Had this strange man brought me, by these words and his prayer, in touch with the living God? Was this wonderful power which I felt come over me, perhaps the moving of the Spirit of God upon me? If ever a man was bowed and humbled; if ever a heart was convinced of its sinfulness and corruption, as well as the need of redemption through out Lord and Saviour, it was I. All pride and prejudice fell like thick scales from my eyes.
How I spent the time till the next day, I do not know. I thought no more about the heat, something of greater importance occupied my mind. It was the first pulse-beats of a new life, the dawning of a new sunrise in my soul.
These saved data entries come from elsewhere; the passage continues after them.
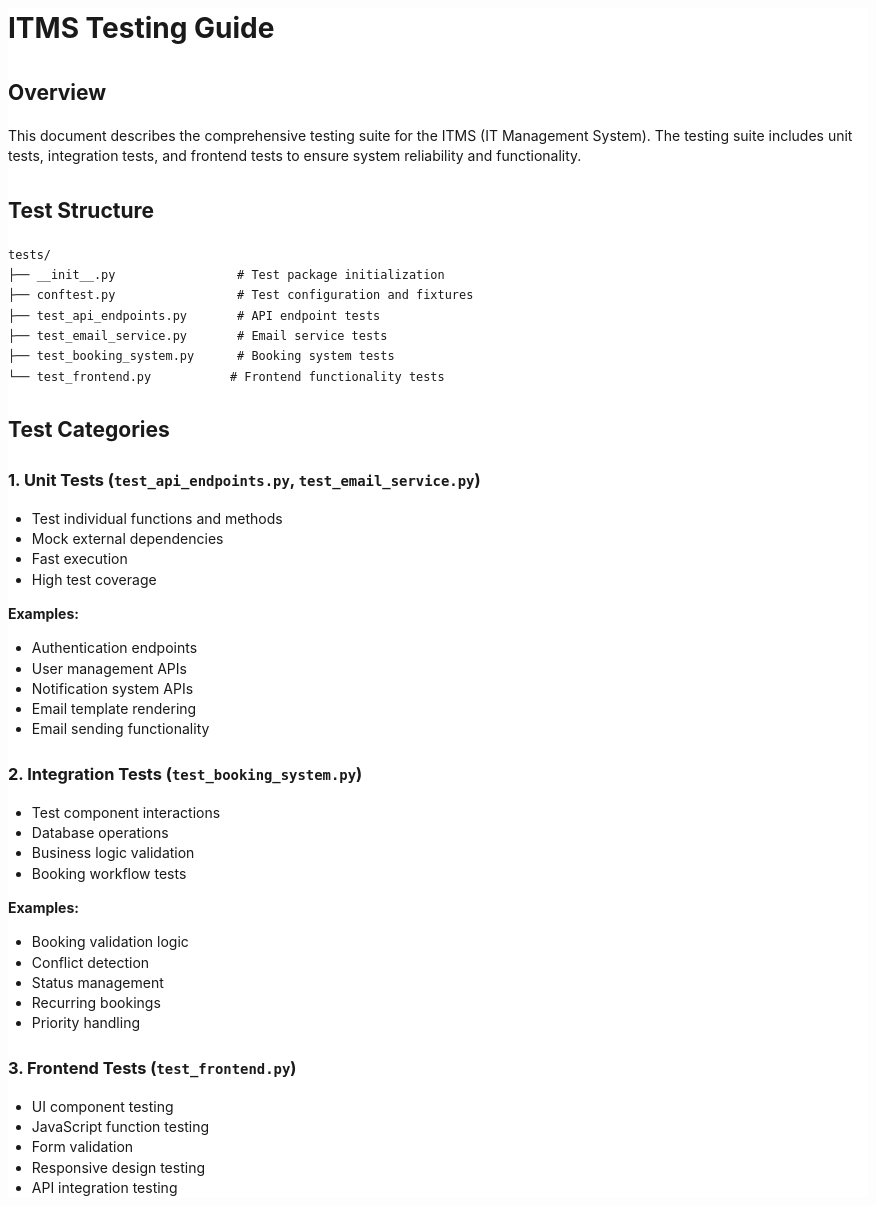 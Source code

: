 # ITMS Testing Guide

## Overview

This document describes the comprehensive testing suite for the ITMS (IT Management System). The testing suite includes unit tests, integration tests, and frontend tests to ensure system reliability and functionality.

## Test Structure

```
tests/
├── __init__.py                 # Test package initialization
├── conftest.py                 # Test configuration and fixtures
├── test_api_endpoints.py       # API endpoint tests
├── test_email_service.py       # Email service tests
├── test_booking_system.py      # Booking system tests
└── test_frontend.py           # Frontend functionality tests
```

## Test Categories

### 1. Unit Tests (`test_api_endpoints.py`, `test_email_service.py`)
- Test individual functions and methods
- Mock external dependencies
- Fast execution
- High test coverage

**Examples:**
- Authentication endpoints
- User management APIs
- Notification system APIs
- Email template rendering
- Email sending functionality

### 2. Integration Tests (`test_booking_system.py`)
- Test component interactions
- Database operations
- Business logic validation
- Booking workflow tests

**Examples:**
- Booking validation logic
- Conflict detection
- Status management
- Recurring bookings
- Priority handling

### 3. Frontend Tests (`test_frontend.py`)
- UI component testing
- JavaScript function testing
- Form validation
- Responsive design testing
- API integration testing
The same footsteps of yesterday and the day before could at last be heard, and at the same hour. My Bible lay before me open; I was just waiting for the teacher. My heart was full. I rose to meet Mr. Heibich, and took his hand.
“O, Mr. Heibich,” I said, “it is all clear to me now. What must I do?”
He looked at me with the pity of true love, and said, “My son” (for by faith he considered me won by the Gospel) “we hear that God said, ‘Let there be light.’ ‘Believe on the Lord Jesus Christ and thou shalt be saved.’”
He directed me to the Cross of Calvary where Jesus bore my sins, where He shed His precious blood for me; then he pointed me upward to the throne, where Christ is now sitting, glorified, at the right hand of God, as my peace, my life, and my righteousness before God. Finally we knelt down for prayer and praise, and this day I prayed for the first time without a book, and from the heart.
My dear reader, has God, who has caused the light to shine out of darkness, brought light into your heart to show how unclean and corrupt you are before Him?